By sattwic man I do not mean a moral or an always self-controlled one, but a predominantly mental (as opposed to a vital or merely physical man) who has rajasic emotions and passions, but lives predominantly according to his mind and its will and ideas. There is no such thing, I suppose, as a purely sattwic man—since the three gunas go always together in a state of unstable equilibrium—but a predominantly sattwic man is what I have described. My impression of Rama from Valmiki is such—it is quite different from yours. I am afraid your picture of him is quite out of focus—you efface the main lines of the characters, belittle and brush out all the lights to which Valmiki gave so much value and prominence and hammer always at some details and some parts of shadow which you turn into the larger part of Rama. That is what the debunkers do—but a debunked figure is not the true figure.

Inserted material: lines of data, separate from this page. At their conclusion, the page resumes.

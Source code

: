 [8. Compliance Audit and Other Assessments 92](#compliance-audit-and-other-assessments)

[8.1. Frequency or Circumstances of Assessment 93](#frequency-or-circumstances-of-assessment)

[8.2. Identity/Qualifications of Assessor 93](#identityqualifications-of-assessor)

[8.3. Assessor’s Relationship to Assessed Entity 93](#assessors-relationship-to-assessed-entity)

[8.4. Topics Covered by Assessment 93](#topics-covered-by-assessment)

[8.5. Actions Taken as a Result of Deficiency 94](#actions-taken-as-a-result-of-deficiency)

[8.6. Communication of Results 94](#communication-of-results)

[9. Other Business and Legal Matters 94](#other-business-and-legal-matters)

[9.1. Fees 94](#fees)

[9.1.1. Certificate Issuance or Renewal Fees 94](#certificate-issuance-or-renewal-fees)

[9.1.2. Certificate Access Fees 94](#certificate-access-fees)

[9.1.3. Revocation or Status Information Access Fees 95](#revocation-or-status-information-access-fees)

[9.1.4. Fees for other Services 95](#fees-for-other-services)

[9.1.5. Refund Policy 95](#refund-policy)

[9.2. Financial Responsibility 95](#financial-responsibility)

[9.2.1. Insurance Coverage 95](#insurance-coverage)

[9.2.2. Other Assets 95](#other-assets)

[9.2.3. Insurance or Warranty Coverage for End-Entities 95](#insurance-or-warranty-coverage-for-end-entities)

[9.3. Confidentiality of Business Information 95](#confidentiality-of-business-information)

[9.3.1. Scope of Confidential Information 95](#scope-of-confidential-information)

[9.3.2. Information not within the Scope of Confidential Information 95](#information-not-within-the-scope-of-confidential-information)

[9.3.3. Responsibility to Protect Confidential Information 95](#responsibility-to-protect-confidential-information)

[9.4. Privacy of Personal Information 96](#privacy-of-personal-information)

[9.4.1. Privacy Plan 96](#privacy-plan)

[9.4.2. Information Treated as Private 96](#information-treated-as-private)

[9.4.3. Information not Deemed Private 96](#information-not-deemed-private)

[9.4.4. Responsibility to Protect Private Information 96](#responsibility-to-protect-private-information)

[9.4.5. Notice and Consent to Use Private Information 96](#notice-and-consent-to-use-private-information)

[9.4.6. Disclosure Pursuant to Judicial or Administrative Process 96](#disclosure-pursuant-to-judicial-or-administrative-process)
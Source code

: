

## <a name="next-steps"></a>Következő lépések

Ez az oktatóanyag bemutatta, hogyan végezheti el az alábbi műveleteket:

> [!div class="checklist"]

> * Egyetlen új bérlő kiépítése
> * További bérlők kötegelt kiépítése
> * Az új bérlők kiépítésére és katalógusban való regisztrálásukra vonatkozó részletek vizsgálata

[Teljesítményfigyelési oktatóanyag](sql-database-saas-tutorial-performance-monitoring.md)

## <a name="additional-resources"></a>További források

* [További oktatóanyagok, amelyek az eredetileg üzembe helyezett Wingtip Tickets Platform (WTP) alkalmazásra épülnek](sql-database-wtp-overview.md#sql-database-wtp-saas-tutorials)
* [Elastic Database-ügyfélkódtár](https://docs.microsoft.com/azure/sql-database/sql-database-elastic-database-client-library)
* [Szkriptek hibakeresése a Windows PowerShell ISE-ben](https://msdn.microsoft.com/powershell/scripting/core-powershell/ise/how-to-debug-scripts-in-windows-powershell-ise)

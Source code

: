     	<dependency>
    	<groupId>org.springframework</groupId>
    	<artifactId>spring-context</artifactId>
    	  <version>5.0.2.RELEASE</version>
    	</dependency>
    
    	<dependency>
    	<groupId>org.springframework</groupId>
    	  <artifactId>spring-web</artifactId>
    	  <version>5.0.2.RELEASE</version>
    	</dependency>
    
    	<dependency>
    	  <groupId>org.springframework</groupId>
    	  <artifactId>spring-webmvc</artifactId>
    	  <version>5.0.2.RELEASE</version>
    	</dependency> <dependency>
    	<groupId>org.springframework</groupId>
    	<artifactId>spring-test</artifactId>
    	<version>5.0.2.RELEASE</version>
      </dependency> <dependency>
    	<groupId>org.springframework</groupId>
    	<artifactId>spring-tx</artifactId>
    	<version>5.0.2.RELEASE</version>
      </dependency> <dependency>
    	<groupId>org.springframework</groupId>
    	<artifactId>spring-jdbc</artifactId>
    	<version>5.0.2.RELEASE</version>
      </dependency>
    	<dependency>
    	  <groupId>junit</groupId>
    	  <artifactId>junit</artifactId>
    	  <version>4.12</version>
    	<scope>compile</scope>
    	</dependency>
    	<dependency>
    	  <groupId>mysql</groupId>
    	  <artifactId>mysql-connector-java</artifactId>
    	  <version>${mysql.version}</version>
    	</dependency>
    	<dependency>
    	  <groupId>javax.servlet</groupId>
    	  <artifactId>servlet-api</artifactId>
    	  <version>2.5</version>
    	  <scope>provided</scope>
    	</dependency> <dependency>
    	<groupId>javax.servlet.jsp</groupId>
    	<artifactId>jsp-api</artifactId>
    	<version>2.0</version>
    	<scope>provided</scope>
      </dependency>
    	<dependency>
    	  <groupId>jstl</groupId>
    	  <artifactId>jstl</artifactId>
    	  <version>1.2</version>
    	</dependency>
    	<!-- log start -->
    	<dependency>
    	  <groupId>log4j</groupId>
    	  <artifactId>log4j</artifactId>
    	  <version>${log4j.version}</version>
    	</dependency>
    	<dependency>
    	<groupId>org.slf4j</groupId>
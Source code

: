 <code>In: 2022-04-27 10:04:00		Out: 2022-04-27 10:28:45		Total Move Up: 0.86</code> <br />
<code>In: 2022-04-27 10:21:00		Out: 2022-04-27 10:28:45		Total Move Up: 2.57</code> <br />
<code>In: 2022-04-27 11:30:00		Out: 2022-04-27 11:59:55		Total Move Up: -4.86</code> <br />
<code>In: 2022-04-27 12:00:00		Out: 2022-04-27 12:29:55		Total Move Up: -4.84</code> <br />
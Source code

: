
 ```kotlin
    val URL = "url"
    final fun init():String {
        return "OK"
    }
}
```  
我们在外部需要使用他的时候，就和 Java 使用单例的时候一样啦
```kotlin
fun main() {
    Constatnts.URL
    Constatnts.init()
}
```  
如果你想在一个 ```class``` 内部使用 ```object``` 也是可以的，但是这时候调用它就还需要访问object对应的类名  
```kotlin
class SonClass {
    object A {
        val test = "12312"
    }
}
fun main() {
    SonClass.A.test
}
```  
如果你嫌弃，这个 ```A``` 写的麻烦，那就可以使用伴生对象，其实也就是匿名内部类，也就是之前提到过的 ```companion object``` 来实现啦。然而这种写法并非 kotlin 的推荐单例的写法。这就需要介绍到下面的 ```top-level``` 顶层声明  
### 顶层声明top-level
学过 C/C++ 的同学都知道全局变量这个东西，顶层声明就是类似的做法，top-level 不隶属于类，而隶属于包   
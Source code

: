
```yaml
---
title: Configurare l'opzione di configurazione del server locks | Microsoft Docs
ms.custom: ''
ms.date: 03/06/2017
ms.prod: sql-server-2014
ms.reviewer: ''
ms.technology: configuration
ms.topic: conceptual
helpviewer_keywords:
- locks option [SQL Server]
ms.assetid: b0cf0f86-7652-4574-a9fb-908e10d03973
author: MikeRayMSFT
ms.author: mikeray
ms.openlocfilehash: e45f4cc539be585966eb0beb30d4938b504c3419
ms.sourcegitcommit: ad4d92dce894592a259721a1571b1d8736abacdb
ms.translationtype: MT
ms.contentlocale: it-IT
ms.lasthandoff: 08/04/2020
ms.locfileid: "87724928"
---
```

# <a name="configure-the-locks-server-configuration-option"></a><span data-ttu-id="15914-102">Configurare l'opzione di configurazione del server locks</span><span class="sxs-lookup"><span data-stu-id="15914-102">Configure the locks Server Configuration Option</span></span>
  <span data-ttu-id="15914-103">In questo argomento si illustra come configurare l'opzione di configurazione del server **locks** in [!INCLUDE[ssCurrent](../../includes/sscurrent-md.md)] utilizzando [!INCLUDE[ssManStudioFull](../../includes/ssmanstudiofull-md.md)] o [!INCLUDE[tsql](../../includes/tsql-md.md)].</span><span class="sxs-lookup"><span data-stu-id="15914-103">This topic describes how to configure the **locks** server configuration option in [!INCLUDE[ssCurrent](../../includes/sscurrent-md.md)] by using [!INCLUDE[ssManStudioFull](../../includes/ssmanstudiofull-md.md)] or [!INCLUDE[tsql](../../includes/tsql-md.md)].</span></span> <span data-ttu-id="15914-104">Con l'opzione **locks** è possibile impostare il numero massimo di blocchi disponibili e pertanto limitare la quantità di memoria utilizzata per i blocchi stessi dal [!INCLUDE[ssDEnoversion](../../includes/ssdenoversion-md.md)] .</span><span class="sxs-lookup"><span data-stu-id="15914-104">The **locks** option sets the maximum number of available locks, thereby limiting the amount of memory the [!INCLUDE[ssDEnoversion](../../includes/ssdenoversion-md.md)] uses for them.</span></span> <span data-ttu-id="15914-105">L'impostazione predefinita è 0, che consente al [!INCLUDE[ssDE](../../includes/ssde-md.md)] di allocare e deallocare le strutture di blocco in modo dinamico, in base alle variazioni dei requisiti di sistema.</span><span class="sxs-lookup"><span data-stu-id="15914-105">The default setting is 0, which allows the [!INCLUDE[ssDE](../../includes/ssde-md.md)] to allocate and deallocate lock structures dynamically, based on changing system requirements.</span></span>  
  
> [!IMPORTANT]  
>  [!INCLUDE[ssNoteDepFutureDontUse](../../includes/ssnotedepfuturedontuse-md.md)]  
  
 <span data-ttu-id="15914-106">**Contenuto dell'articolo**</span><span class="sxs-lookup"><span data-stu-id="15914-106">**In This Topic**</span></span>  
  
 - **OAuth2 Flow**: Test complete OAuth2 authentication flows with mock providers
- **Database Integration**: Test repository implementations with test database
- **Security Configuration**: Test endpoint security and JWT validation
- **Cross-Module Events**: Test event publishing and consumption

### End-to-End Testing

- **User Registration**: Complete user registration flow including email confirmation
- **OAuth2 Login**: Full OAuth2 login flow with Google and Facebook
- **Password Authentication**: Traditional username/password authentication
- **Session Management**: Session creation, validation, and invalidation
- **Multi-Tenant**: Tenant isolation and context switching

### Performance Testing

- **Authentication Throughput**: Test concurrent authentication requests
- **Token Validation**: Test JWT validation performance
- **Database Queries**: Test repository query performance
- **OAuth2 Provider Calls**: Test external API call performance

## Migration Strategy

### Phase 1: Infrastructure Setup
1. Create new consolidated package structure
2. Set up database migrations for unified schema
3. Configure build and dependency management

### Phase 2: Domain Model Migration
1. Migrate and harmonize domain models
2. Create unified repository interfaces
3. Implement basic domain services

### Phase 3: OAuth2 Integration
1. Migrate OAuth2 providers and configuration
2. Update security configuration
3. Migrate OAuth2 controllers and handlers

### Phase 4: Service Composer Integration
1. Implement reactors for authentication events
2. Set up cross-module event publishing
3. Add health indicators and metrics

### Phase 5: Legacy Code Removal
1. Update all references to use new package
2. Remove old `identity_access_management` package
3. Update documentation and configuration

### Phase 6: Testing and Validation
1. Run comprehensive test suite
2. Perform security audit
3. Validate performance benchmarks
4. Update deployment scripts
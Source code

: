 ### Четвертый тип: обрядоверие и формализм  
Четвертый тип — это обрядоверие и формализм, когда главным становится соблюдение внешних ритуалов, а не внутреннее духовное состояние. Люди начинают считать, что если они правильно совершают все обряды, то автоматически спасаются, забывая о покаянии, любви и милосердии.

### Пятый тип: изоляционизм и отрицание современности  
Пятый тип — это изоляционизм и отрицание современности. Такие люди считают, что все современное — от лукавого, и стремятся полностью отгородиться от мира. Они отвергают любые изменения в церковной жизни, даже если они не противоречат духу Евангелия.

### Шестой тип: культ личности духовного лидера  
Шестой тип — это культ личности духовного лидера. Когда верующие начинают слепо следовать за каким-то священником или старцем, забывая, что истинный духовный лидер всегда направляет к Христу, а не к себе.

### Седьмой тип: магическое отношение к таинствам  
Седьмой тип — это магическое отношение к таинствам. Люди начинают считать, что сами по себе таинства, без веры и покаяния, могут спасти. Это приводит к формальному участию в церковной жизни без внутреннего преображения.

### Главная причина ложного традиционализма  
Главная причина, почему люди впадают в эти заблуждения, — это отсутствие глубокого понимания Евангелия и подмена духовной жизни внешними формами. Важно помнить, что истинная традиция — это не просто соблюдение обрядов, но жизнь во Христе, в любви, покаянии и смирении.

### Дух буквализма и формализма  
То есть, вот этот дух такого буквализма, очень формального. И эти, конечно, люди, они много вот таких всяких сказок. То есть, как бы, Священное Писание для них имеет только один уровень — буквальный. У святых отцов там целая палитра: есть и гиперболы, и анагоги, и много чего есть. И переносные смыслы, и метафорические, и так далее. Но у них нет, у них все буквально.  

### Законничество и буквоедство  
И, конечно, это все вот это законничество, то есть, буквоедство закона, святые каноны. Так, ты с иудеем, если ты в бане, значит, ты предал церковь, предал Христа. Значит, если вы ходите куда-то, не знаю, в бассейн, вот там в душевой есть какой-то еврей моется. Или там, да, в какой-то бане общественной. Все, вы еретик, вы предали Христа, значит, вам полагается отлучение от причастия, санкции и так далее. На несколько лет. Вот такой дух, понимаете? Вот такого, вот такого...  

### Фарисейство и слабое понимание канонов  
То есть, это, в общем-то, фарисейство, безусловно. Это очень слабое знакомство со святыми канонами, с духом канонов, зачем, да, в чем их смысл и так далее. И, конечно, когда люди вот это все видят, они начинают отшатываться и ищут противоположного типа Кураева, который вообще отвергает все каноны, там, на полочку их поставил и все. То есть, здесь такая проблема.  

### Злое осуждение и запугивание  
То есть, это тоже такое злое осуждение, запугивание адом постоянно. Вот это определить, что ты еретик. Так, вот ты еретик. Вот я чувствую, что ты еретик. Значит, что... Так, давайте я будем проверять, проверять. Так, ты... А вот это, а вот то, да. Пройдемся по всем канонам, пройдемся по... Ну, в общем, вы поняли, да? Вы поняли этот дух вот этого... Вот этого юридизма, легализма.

By the way, a sattwic man can have a strong passion and strong anger—and when he lets the latter loose, the normally vicious fellow is simply nowhere.

 

Witness the outbursts of anger of Christ, the indignation of Chaitanya—and the general evidence of experience and psychology on the point.

 

The trait of Rama which you give as that of an undeveloped man, viz., his decisive spontaneous action according to the will and the idea that came to him, is a trait of the cosmic man and many Vibhutis, men of action of the large Caesarian or Napoleonic type.

 

[p. 419]


The question was if certain perfections must not be demanded of the Divine Manifestation which seemed to me quite irrelevant to the reality. I put forward two propositions which appear to me indispensable unless we are to reverse all spiritual knowledge in favour of modern European ideas about things: first, the Divine Manifestation, even when it manifests in mental and human ways, has behind it a consciousness greater than the mind and not bound by the petty mental and moral conventions of this very ignorant human race—so that to impose these standards on the Divine is to try to do what is irrational and impossible. Secondly, this Divine Consciousness behind the apparent personality is concerned with only two things in a fundamental way—the truth above and here below the Lila and the purpose of the incarnation or manifestation, and it does what is necessary for that in the way its greater than human consciousness sees to be the necessary and intended way.

 

[pp. 421-22]


What do you mean by lust? Avatars can be married and have children and that is not possible without sex; they can have friendships, enmities, family feelings, etc., etc.,—these are vital things. I think you are under the impression that an Avatar must be a saint or a yogi.

 

[p. 422]


In the yoga we do not strive after greatness. It is not a question of Sri Krishna's disciples but of the earth-consciousness. Rama was a mental man, there is no touch of the overmind consciousness (direct) in anything he said or did, but what he did was done with the greatness of the Avatar. But there have since been men who did live in touch with the planes above mind—higher mind, illumined mind, intuition. There is no question of asking whether they were “greater” than Rama; they might have been less “great”, but they were able to live from a new plane of consciousness. And Krishna's opening the overmind certainly made it possible for the attempt at bringing supermind to the earth to be made.